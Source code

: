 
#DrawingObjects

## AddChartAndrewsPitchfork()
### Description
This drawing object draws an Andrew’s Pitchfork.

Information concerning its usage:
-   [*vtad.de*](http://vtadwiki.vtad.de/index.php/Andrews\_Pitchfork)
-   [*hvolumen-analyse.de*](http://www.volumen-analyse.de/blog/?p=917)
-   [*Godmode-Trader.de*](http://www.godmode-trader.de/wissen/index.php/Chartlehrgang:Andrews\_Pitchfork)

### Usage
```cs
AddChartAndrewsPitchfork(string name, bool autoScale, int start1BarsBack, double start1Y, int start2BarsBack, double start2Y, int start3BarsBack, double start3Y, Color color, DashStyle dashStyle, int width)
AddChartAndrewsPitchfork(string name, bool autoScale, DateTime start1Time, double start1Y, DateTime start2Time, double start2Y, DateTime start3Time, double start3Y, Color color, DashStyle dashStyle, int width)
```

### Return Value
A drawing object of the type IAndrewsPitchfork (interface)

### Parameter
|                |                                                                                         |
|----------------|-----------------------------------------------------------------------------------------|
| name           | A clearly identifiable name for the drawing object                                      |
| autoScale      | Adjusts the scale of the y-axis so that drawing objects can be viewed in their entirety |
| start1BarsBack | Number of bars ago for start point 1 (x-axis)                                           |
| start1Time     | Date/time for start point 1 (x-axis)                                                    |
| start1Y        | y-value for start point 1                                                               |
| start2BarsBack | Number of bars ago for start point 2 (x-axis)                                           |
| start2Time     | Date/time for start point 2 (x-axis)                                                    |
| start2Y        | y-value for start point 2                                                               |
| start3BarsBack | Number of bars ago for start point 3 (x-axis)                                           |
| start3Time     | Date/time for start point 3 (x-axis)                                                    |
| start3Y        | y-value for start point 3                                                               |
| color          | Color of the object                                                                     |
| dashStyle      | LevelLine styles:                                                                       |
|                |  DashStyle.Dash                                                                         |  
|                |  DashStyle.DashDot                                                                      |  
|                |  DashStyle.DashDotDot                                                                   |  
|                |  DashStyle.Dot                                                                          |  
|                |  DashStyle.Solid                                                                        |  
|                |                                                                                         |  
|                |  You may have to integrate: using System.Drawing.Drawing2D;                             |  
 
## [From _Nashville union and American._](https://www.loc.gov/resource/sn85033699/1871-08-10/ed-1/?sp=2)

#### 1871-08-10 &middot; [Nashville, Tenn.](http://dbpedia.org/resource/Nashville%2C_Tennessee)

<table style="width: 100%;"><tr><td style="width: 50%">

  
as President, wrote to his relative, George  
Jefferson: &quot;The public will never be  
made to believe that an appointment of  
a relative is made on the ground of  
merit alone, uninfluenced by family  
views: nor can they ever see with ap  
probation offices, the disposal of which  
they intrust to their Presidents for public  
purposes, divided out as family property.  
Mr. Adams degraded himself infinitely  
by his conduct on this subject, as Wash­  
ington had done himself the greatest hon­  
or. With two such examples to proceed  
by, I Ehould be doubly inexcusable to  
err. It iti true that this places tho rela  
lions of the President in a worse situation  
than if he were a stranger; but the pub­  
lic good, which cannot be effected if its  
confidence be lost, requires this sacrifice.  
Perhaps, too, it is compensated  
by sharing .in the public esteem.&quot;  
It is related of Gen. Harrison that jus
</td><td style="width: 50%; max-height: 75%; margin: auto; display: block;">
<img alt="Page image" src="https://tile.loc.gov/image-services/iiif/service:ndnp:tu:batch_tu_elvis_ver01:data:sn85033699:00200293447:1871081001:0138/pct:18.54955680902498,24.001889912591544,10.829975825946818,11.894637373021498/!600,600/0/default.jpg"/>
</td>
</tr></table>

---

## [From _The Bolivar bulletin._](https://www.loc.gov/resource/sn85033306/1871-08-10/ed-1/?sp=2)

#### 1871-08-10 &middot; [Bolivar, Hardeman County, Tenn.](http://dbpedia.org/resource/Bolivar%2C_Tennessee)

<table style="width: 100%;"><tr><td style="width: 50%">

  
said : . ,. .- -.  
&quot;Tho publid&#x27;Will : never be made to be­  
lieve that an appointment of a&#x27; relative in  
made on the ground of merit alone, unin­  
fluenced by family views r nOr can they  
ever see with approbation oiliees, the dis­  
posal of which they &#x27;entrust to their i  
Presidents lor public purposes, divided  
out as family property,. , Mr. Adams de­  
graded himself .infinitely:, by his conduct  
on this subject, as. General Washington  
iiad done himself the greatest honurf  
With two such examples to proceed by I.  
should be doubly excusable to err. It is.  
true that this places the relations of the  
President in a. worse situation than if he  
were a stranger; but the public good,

- **YOUR TASK**: Taking the entries above, write out exactly each line from the one holding "Mr. Adams degraded himself infinitely" to the one holding "It is related of Gen. Harrison that jus", both included, and stop there.

- **RESPONSE BOX**:
Mr. Adams degraded himself infinitely  
by his conduct on this subject, as Wash­  
ington had done himself the greatest hon­  
or. With two such examples to proceed  
by, I Ehould be doubly inexcusable to  
err. It iti true that this places tho rela  
lions of the President in a worse situation  
than if he were a stranger; but the pub­  
lic good, which cannot be effected if its  
confidence be lost, requires this sacrifice.  
Perhaps, too, it is compensated  
by sharing .in the public esteem.&quot;  
It is related of Gen. Harrison that jus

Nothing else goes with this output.